Demystifying Neural Networks: RNN

Stateful Neural Network for Sequential Data

Dagang Wei
5 min readFeb 8, 2024
RNN | source

This article is part of the series Demystifying Neural Networks.

Introduction

Deep learning, a powerhouse within the realm of artificial intelligence, continues to pave the way for groundbreaking advancements in fields like computer vision and natural language processing. This progress is due in no small part to the extraordinary capabilities of neural networks — computational systems drawing inspiration from the biological brain. In this blog post, we’ll dive into a specific class of neural networks known as Recurrent Neural Networks (RNNs), designed to excel at handling sequential data.

What is an RNN?

Traditional neural networks often have the assumption that inputs (and outputs) are independent of each other. But consider tasks like understanding a sentence or predicting the next word in a sequence. The context provided by the words that came before is crucial! This is where RNNs shine.

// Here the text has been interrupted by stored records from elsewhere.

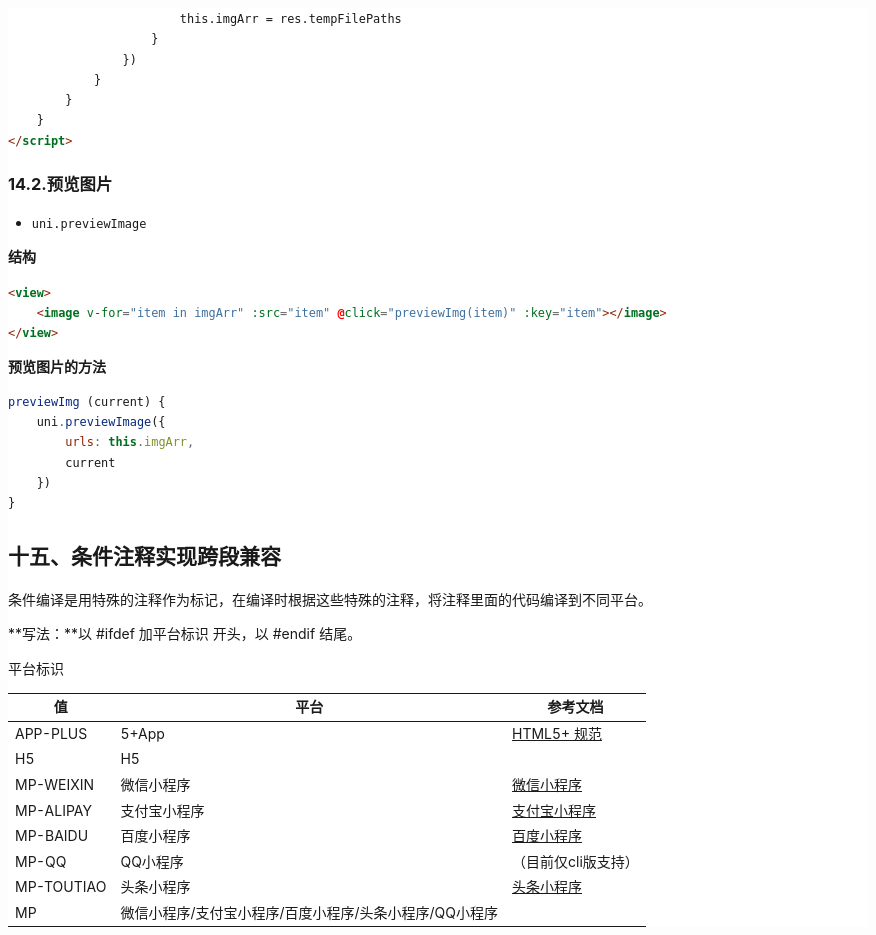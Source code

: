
 ```html
                        this.imgArr = res.tempFilePaths	
                    }				
                })			
            }		
        }	
    }
</script>
```

### 14.2.预览图片

+  `uni.previewImage`

**结构**

```html
<view>	
    <image v-for="item in imgArr" :src="item" @click="previewImg(item)" :key="item"></image>
</view>
```

**预览图片的方法**

```js
previewImg (current) {  
    uni.previewImage({    
        urls: this.imgArr,    
        current 
    })
}
```

## 十五、条件注释实现跨段兼容

条件编译是用特殊的注释作为标记，在编译时根据这些特殊的注释，将注释里面的代码编译到不同平台。

**写法：**以 #ifdef 加平台标识 开头，以 #endif 结尾。

平台标识

| 值         | 平台                                                   | 参考文档                                                     |
| ---------- | ------------------------------------------------------ | ------------------------------------------------------------ |
| APP-PLUS   | 5+App                                                  | [HTML5+ 规范](http://www.html5plus.org/doc/)                 |
| H5         | H5                                                     |                                                              |
| MP-WEIXIN  | 微信小程序                                             | [微信小程序](https://developers.weixin.qq.com/miniprogram/dev/api/) |
| MP-ALIPAY  | 支付宝小程序                                           | [支付宝小程序](https://docs.alipay.com/mini/developer/getting-started) |
| MP-BAIDU   | 百度小程序                                             | [百度小程序](https://smartprogram.baidu.com/docs/develop/tutorial/codedir/) |
| MP-QQ      | QQ小程序                                               | （目前仅cli版支持）                                          |
| MP-TOUTIAO | 头条小程序                                             | [头条小程序](https://developer.toutiao.com/dev/cn/mini-app/develop/framework/basic-reference/introduction) |
| MP         | 微信小程序/支付宝小程序/百度小程序/头条小程序/QQ小程序 |                                                              |
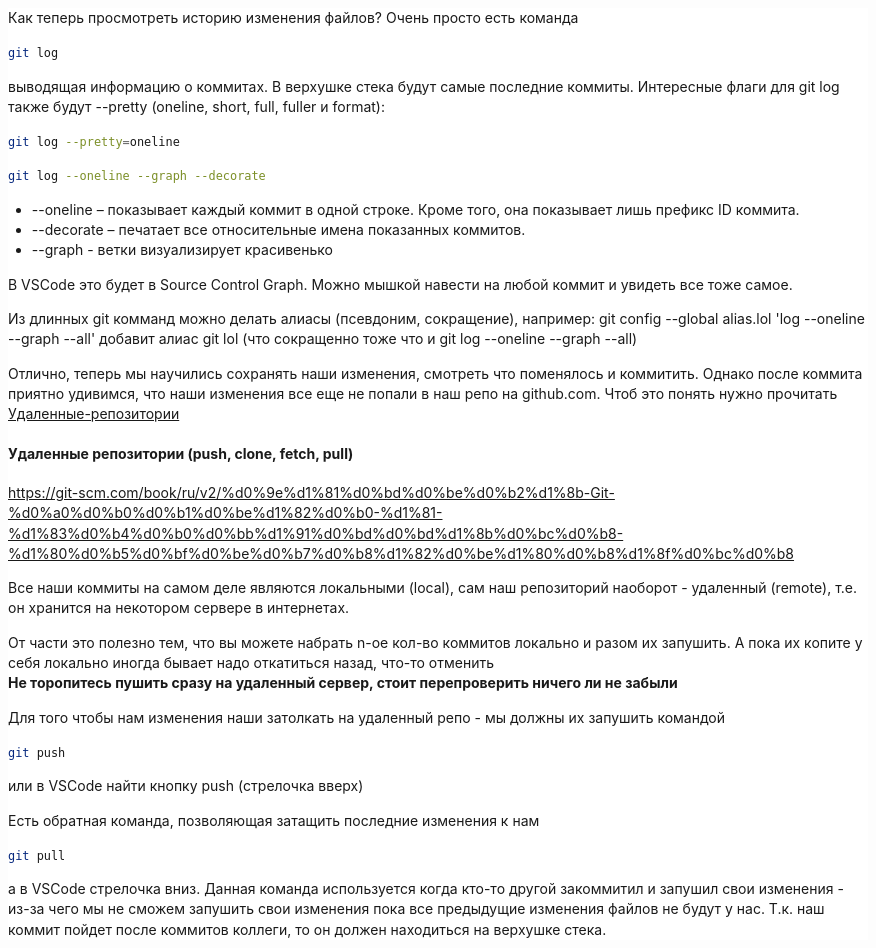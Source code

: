 Как теперь просмотреть историю изменения файлов? Очень просто есть команда
```bash
git log
```
выводящая информацию о коммитах. В верхушке стека будут самые последние коммиты.
Интересные флаги для git log также будут --pretty (oneline, short, full, fuller и format):
```bash
git log --pretty=oneline
```
```bash
git log --oneline --graph --decorate
```  
- --oneline – показывает каждый коммит в одной строке. Кроме того, она показывает лишь префикс ID коммита.
- --decorate – печатает все относительные имена показанных коммитов.
- --graph - ветки визуализирует красивенько

В VSCode это будет в Source Control Graph. Можно мышкой навести на любой коммит и увидеть все тоже самое.

Из длинных git комманд можно делать алиасы (псевдоним, сокращение), например:
git config --global alias.lol 'log --oneline --graph --all' добавит алиас 
git lol (что сокращенно тоже что и git log --oneline --graph --all)     

Отлично, теперь мы научились сохранять наши изменения, смотреть что поменялось и коммитить. Однако после коммита приятно удивимся, что наши изменения все еще не попали в наш репо на github.com. Чтоб это понять нужно прочитать [Удаленные-репозитории](#Удаленные-репозитории (push, clone, fetch, pull))


#### Удаленные репозитории (push, clone, fetch, pull)

https://git-scm.com/book/ru/v2/%d0%9e%d1%81%d0%bd%d0%be%d0%b2%d1%8b-Git-%d0%a0%d0%b0%d0%b1%d0%be%d1%82%d0%b0-%d1%81-%d1%83%d0%b4%d0%b0%d0%bb%d1%91%d0%bd%d0%bd%d1%8b%d0%bc%d0%b8-%d1%80%d0%b5%d0%bf%d0%be%d0%b7%d0%b8%d1%82%d0%be%d1%80%d0%b8%d1%8f%d0%bc%d0%b8   

Все наши коммиты на самом деле являются локальными (local), сам наш репозиторий наоборот - удаленный (remote), т.е. он хранится на некотором сервере в интернетах.

От части это полезно тем, что вы можете набрать n-ое кол-во коммитов локально и разом их запушить. А пока их копите у себя локально иногда бывает надо откатиться назад, что-то отменить       
**Не торопитесь пушить сразу на удаленный сервер, стоит перепроверить ничего ли не забыли**

Для того чтобы нам изменения наши затолкать на удаленный репо - мы должны их запушить командой
```bash
git push
```
или в VSCode найти кнопку push (стрелочка вверх)

Есть обратная команда, позволяющая затащить последние изменения к нам
```bash
git pull
```
а в VSCode стрелочка вниз. Данная команда используется когда кто-то другой закоммитил и запушил свои изменения - из-за чего мы не сможем запушить свои изменения пока все предыдущие изменения файлов не будут у нас. Т.к. наш коммит пойдет после коммитов коллеги, то он должен находиться на верхушке стека.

RNNs possess an internal ‘memory’ that allows them to incorporate information from previous inputs when processing the current one. This makes them an ideal choice for:

  • Natural Language Processing (NLP): Machine translation, text generation, sentiment analysis
  • Time Series Analysis: Stock market prediction, weather forecasting
  • Speech Recognition: Transcribing spoken language

Why RNNs Matter

The core strength of RNNs lies in their ability to make sense of sequential data. Consider these cases:

  • Understanding long-term dependencies: In a sentence like “The clouds are in the sky,” an RNN can connect the word “sky” back to the earlier word “clouds.”
  • Continuous learning: RNNs aren’t just limited to fixed-size inputs. They can process sequences of varying lengths, making them versatile for real-world applications.

How RNNs Work

Let’s break down the mechanics of an RNN:

  1. The RNN Cell: The RNN is built from interconnected cells. Each cell receives the current input at a given timestep and the hidden state from the previous timestep.
  2. Hidden State: This is the RNN’s “memory.” It encapsulates information gleaned from past inputs.
  3. Calculations: Within the cell, the input and hidden state are combined via mathematical operations to compute a new hidden state and produce an output.
  4. Unfolding: The concept of unfolding an RNN over time lets us visualize it as multiple copies of the same cell connected in a chain.

Limitations of RNNs

While RNNs excel at processing sequences, they do have certain shortcomings worth considering:

  • Vanishing and Exploding Gradients: During training, gradients (which drive the learning process) can become either exceedingly small (vanishing) or extremely large (exploding). These issues make it difficult to effectively train RNNs, especially when dealing with long sequences where dependencies might span many timesteps.
  • Difficulty Handling Long-Term Dependencies: While RNNs have a ‘memory’ mechanism, in practice, they often struggle to retain and connect information across very long input sequences. This leads to errors when the relevant context lies many steps back.
  • Training Challenges: RNNs can be computationally expensive to train due to the sequential nature of calculations. They can be sensitive to hyperparameter choices, requiring careful tuning.
  • Limited Interpretability: It can be difficult to understand precisely how RNNs arrive at their outputs, making their decision-making process somewhat opaque.

Improvements

Researchers have developed techniques to address some of these challenges:

  • LSTM and GRU: Specialized RNN architectures, called Long Short-Term Memory (LSTM) and Gated Recurrent Units (GRU), feature gating mechanisms that help improve the preservation of information across longer sequences, addressing the vanishing/exploding gradient problem to some extent.
  • Attention Mechanisms: Used alongside RNNs, attention allows the model to selectively focus on the most relevant parts of the input sequence at each stage, improving its ability to handle long-term dependencies.
  • Transformers: In recent years, Transformer architectures have emerged as a powerful alternative to RNNs for many sequence processing tasks. Transformers rely entirely on attention mechanisms, avoiding the sequential processing bottleneck of RNNs. This enables them to better handle long-range dependencies and often leads to faster training and improved performance.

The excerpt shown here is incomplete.